Bug: Harbor unreachable from CI pods — investigate and fix connectivity #135

Closed
opened 2026-03-21 17:39:18 +00:00 by forgejo_admin · 3 comments

Type

Bug

Lineage

plan-pal-e-platform — standalone, discovered during operations/monitoring

Repo

forgejo_admin/pal-e-platform (NetworkPolicy + Harbor config), plus service repos with .woodpecker.yaml push steps

User Story

As a CI pipeline, I want to reach Harbor from build pods, so that image push/pull works reliably.

What Broke

Harbor container registry is unreachable from Woodpecker CI pods. Service repo pipelines that push images to Harbor fail with:

dial tcp 10.43.131.178:443: i/o timeout

(from westside-app pipeline #73; pipeline #74 succeeded on the same commit, confirming intermittent failure)

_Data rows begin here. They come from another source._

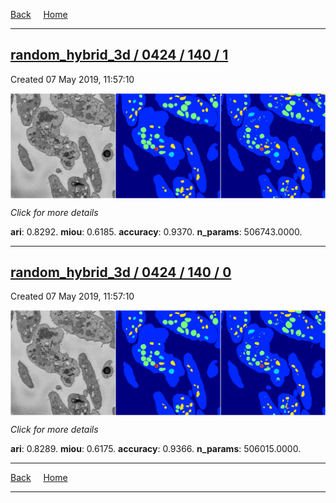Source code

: 
[Back](..)&nbsp;&nbsp;&nbsp;&nbsp;&nbsp;[Home](https://leapmanlab.github.io/snapshots)

---

<div class="summary"><a href="1"><h2>random_hybrid_3d / 0424 / 140 / 1</h2></a><p>Created 07 May 2019, 11:57:10
</p><a href="1"><img src="1/media/summary.png" align="center"></a><p>
<i>Click for more details</i>
</p></div>

**ari**: 0.8292. **miou**: 0.6185. **accuracy**: 0.9370. **n_params**: 506743.0000. 

---

<div class="summary"><a href="0"><h2>random_hybrid_3d / 0424 / 140 / 0</h2></a><p>Created 07 May 2019, 11:57:10
</p><a href="0"><img src="0/media/summary.png" align="center"></a><p>
<i>Click for more details</i>
</p></div>

**ari**: 0.8289. **miou**: 0.6175. **accuracy**: 0.9366. **n_params**: 506015.0000. 

---

[Back](..)&nbsp;&nbsp;&nbsp;&nbsp;&nbsp;[Home](https://leapmanlab.github.io/snapshots)

---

Current state of Harbor URLs across repos:

Repo Registry URL insecure Status
westside-app harbor.harbor.svc.cluster.local true Internal, should work
basketball-api harbor.harbor.svc.cluster.local true Internal, should work
pal-e-docs harbor.harbor.svc.cluster.local true Internal, should work
pal-e-app harbor.harbor.svc.cluster.local true Internal, should work
mcd-tracker-api harbor.tail5b443a.ts.net NOT SET External TLS — same failure pattern as Forgejo clone
mcd-tracker-app harbor.tail5b443a.ts.net NOT SET External TLS — same failure pattern as Forgejo clone
minio-api harbor.tail5b443a.ts.net NOT SET External TLS — same failure pattern as mcd-tracker repos

NetworkPolicy (network-policies.tf:89): woodpecker -> harbor is explicitly allowed in Terraform, BUT the Harbor namespace currently has NO NetworkPolicy deployed (kubectl get networkpolicies -n harbor returns empty). This is Terraform state drift — the policy is defined but not applied. When tofu apply eventually runs, the policy will activate. This is a latent state drift, not a policy blocking issue.

Repro Steps

  1. Push to a service repo (e.g., westside-app) to trigger CI
  2. Clone step succeeds (internal Forgejo URL)
  3. Build-and-push step fails — cannot reach Harbor

Expected Behavior

CI pods should push images to Harbor via the internal cluster URL (harbor.harbor.svc.cluster.local) without TLS issues.

Environment

  • Cluster/namespace: prod / woodpecker -> harbor
  • Related alerts: pipeline failures on service repos
  • NetworkPolicy: defined in Terraform but NOT deployed in cluster (state drift)
  • Previous related issue: #110 (westside-app Harbor auth — marked done)

File Targets

  • terraform/network-policies.tf — Harbor netpol block (lines 75-95), woodpecker-to-harbor ingress rule
  • mcd-tracker-api/.woodpecker.yaml — migrate Harbor URL from external to internal (child issue needed)
  • mcd-tracker-app/.woodpecker.yaml — migrate Harbor URL from external to internal (child issue needed)
  • minio-api/.woodpecker.yaml — migrate Harbor URL from external to internal (child issue needed)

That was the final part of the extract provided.